[Plain-text document sources]
====================

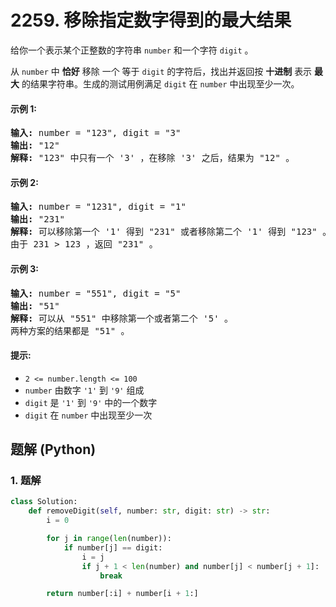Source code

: # 2259. 移除指定数字得到的最大结果
给你一个表示某个正整数的字符串 `number` 和一个字符 `digit` 。

从 `number` 中 **恰好** 移除 一个 等于 `digit` 的字符后，找出并返回按 **十进制** 表示 **最大** 的结果字符串。生成的测试用例满足 `digit` 在 `number` 中出现至少一次。

#### 示例 1:
<pre>
<strong>输入:</strong> number = "123", digit = "3"
<strong>输出:</strong> "12"
<strong>解释:</strong> "123" 中只有一个 '3' ，在移除 '3' 之后，结果为 "12" 。
</pre>

#### 示例 2:
<pre>
<strong>输入:</strong> number = "1231", digit = "1"
<strong>输出:</strong> "231"
<strong>解释:</strong> 可以移除第一个 '1' 得到 "231" 或者移除第二个 '1' 得到 "123" 。
由于 231 > 123 ，返回 "231" 。
</pre>

#### 示例 3:
<pre>
<strong>输入:</strong> number = "551", digit = "5"
<strong>输出:</strong> "51"
<strong>解释:</strong> 可以从 "551" 中移除第一个或者第二个 '5' 。
两种方案的结果都是 "51" 。
</pre>

#### 提示:
* `2 <= number.length <= 100`
* `number` 由数字 `'1'` 到 `'9'` 组成
* `digit` 是 `'1'` 到 `'9'` 中的一个数字
* `digit` 在 `number` 中出现至少一次

## 题解 (Python)

### 1. 题解
```Python
class Solution:
    def removeDigit(self, number: str, digit: str) -> str:
        i = 0

        for j in range(len(number)):
            if number[j] == digit:
                i = j
                if j + 1 < len(number) and number[j] < number[j + 1]:
                    break

        return number[:i] + number[i + 1:]
```
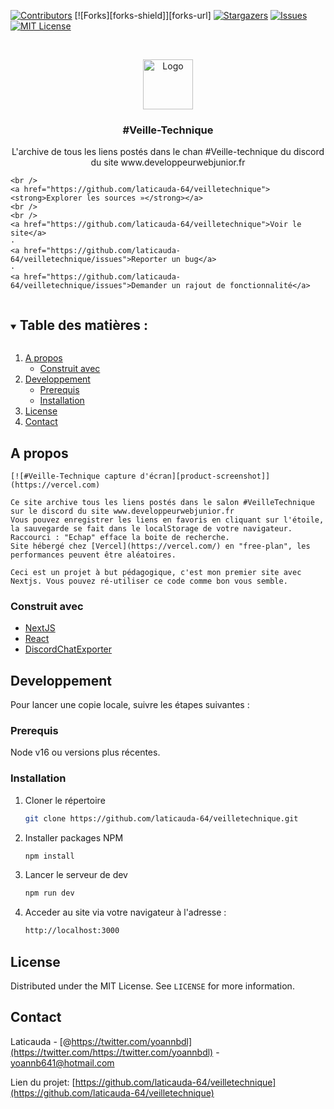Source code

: <!--
*** Thanks for checking out the Best-README-Template. If you have a suggestion
*** that would make this better, please fork the repo and create a pull request
*** or simply open an issue with the tag "enhancement".
*** Thanks again! Now go create something AMAZING! :D
***
***
***
*** To avoid retyping too much info. Do a search and replace for the following:
*** laticauda-64, veilletechnique, https://twitter.com/yoannbdl, yoannb641@hotmail.com, #veille-technique, project_description
-->

<!-- PROJECT SHIELDS -->
<!--
*** I'm using markdown "reference style" links for readability.
*** Reference links are enclosed in brackets [ ] instead of parentheses ( ).
*** See the bottom of this document for the declaration of the reference variables
*** for contributors-url, forks-url, etc. This is an optional, concise syntax you may use.
*** https://www.markdownguide.org/basic-syntax/#reference-style-links
-->

[![Contributors][contributors-shield]][contributors-url]
[![Forks][forks-shield]][forks-url]
[![Stargazers][stars-shield]][stars-url]
[![Issues][issues-shield]][issues-url]
[![MIT License][license-shield]][license-url]

<!-- PROJECT LOGO -->
<br />
<p align="center">
  <a href="https://github.com/laticauda-64/veilletechnique">
    <img src="public/favicon.ico" alt="Logo" width="80" height="80">
  </a>

  <h3 align="center">#Veille-Technique</h3>

  <p align="center">
    L'archive de tous les liens postés dans le chan #Veille-technique du discord du site www.developpeurwebjunior.fr

    <br />
    <a href="https://github.com/laticauda-64/veilletechnique"><strong>Explorer les sources »</strong></a>
    <br />
    <br />
    <a href="https://github.com/laticauda-64/veilletechnique">Voir le site</a>
    ·
    <a href="https://github.com/laticauda-64/veilletechnique/issues">Reporter un bug</a>
    ·
    <a href="https://github.com/laticauda-64/veilletechnique/issues">Demander un rajout de fonctionnalité</a>

  </p>
</p>

<!-- TABLE OF CONTENTS -->
<details open="open">
  <summary><h2 style="display: inline-block">Table des matières :</h2></summary>
  <ol>
    <li>
      <a href="#a-propos">A propos</a>
      <ul>
        <li><a href="#construit-avec">Construit avec</a></li>
      </ul>
    </li>
    <li>
      <a href="#developpement">Developpement</a>
      <ul>
        <li><a href="#prerequis">Prerequis</a></li>
        <li><a href="#installation">Installation</a></li>
      </ul>
    </li>
    <li><a href="#license">License</a></li>
    <li><a href="#contact">Contact</a></li>
  </ol>
</details>

<!-- ABOUT THE PROJECT -->

## A propos

    [![#Veille-Technique capture d'écran][product-screenshot]](https://vercel.com)

    Ce site archive tous les liens postés dans le salon #VeilleTechnique sur le discord du site www.developpeurwebjunior.fr
    Vous pouvez enregistrer les liens en favoris en cliquant sur l'étoile, la sauvegarde se fait dans le localStorage de votre navigateur.
    Raccourci : "Echap" efface la boite de recherche.
    Site hébergé chez [Vercel](https://vercel.com/) en "free-plan", les performances peuvent être aléatoires.

    Ceci est un projet à but pédagogique, c'est mon premier site avec Nextjs. Vous pouvez ré-utiliser ce code comme bon vous semble.

### Construit avec

- [NextJS](https://nextjs.org/)
- [React](https://reactjs.org/)
- [DiscordChatExporter](https://github.com/Tyrrrz/DiscordChatExporter)

<!-- GETTING STARTED -->

## Developpement

Pour lancer une copie locale, suivre les étapes suivantes :

### Prerequis

Node v16 ou versions plus récentes.

### Installation

1. Cloner le répertoire
   ```sh
   git clone https://github.com/laticauda-64/veilletechnique.git
   ```
2. Installer packages NPM
   ```sh
   npm install
   ```
3. Lancer le serveur de dev
   ```sh
   npm run dev
   ```
4. Acceder au site via votre navigateur à l'adresse :
   ```sh
   http://localhost:3000
   ```

<!-- LICENSE -->

## License

Distributed under the MIT License. See `LICENSE` for more information.

<!-- CONTACT -->

## Contact

Laticauda - [@https://twitter.com/yoannbdl](https://twitter.com/https://twitter.com/yoannbdl) - yoannb641@hotmail.com

Lien du projet: [https://github.com/laticauda-64/veilletechnique](https://github.com/laticauda-64/veilletechnique)

<!-- MARKDOWN LINKS & IMAGES -->
<!-- https://www.markdownguide.org/basic-syntax/#reference-style-links -->

[contributors-shield]: https://img.shields.io/github/contributors/laticauda-64/repo.svg?style=for-the-badge
[contributors-url]: https://github.com/laticauda-64/repo/graphs/contributors
[stars-shield]: https://img.shields.io/github/stars/laticauda-64/repo.svg?style=for-the-badge
[stars-url]: https://github.com/laticauda-64/repo/stargazers
[issues-shield]: https://img.shields.io/github/issues/laticauda-64/repo.svg?style=for-the-badge
[issues-url]: https://github.com/laticauda-64/repo/issues
[license-shield]: https://img.shields.io/github/license/laticauda-64/repo.svg?style=for-the-badge
[license-url]: https://github.com/laticauda-64/repo/blob/master/LICENSE.txt
[product-screenshot]: public/screenshot.png
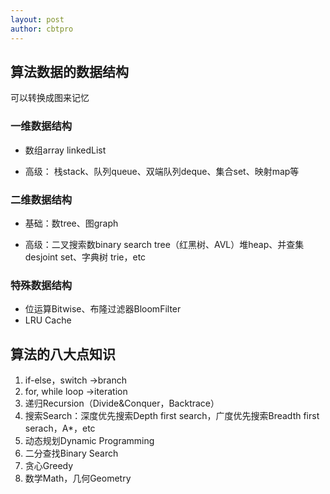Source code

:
 ```yaml
---
layout: post
author: cbtpro
---
```


## 算法数据的数据结构

可以转换成图来记忆

### 一维数据结构

- 数组array linkedList

- 高级： 栈stack、队列queue、双端队列deque、集合set、映射map等



### 二维数据结构

- 基础：数tree、图graph

- 高级：二叉搜索数binary search tree（红黑树、AVL）堆heap、并查集desjoint set、字典树 trie，etc

### 特殊数据结构

- 位运算Bitwise、布隆过滤器BloomFilter
- LRU Cache

## 算法的八大点知识

1. if-else，switch ->branch
2. for, while loop ->iteration
3. 递归Recursion（Divide&Conquer，Backtrace）
4. 搜索Search：深度优先搜索Depth first search，广度优先搜索Breadth first serach，A*，etc
5. 动态规划Dynamic Programming
6. 二分查找Binary Search
7. 贪心Greedy
8. 数学Math，几何Geometry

====================

* Prompt *
From the opening line of the entries above to the line containing "parentheses ( ).", please transcribe each line exactly, skipping every picture.

* Reply *
Source code

: # 2259. 移除指定数字得到的最大结果
给你一个表示某个正整数的字符串 `number` 和一个字符 `digit` 。

从 `number` 中 **恰好** 移除 一个 等于 `digit` 的字符后，找出并返回按 **十进制** 表示 **最大** 的结果字符串。生成的测试用例满足 `digit` 在 `number` 中出现至少一次。

#### 示例 1:
<pre>
<strong>输入:</strong> number = "123", digit = "3"
<strong>输出:</strong> "12"
<strong>解释:</strong> "123" 中只有一个 '3' ，在移除 '3' 之后，结果为 "12" 。
</pre>

#### 示例 2:
<pre>
<strong>输入:</strong> number = "1231", digit = "1"
<strong>输出:</strong> "231"
<strong>解释:</strong> 可以移除第一个 '1' 得到 "231" 或者移除第二个 '1' 得到 "123" 。
由于 231 > 123 ，返回 "231" 。
</pre>

#### 示例 3:
<pre>
<strong>输入:</strong> number = "551", digit = "5"
<strong>输出:</strong> "51"
<strong>解释:</strong> 可以从 "551" 中移除第一个或者第二个 '5' 。
两种方案的结果都是 "51" 。
</pre>

#### 提示:
* `2 <= number.length <= 100`
* `number` 由数字 `'1'` 到 `'9'` 组成
* `digit` 是 `'1'` 到 `'9'` 中的一个数字
* `digit` 在 `number` 中出现至少一次

## 题解 (Python)

### 1. 题解
```Python
class Solution:
    def removeDigit(self, number: str, digit: str) -> str:
        i = 0

        for j in range(len(number)):
            if number[j] == digit:
                i = j
                if j + 1 < len(number) and number[j] < number[j + 1]:
                    break

        return number[:i] + number[i + 1:]
```
Source code

: <!--
*** Thanks for checking out the Best-README-Template. If you have a suggestion
*** that would make this better, please fork the repo and create a pull request
*** or simply open an issue with the tag "enhancement".
*** Thanks again! Now go create something AMAZING! :D
***
***
***
*** To avoid retyping too much info. Do a search and replace for the following:
*** laticauda-64, veilletechnique, https://twitter.com/yoannbdl, yoannb641@hotmail.com, #veille-technique, project_description
-->

<!-- PROJECT SHIELDS -->
<!--
*** I'm using markdown "reference style" links for readability.
*** Reference links are enclosed in brackets [ ] instead of parentheses ( ).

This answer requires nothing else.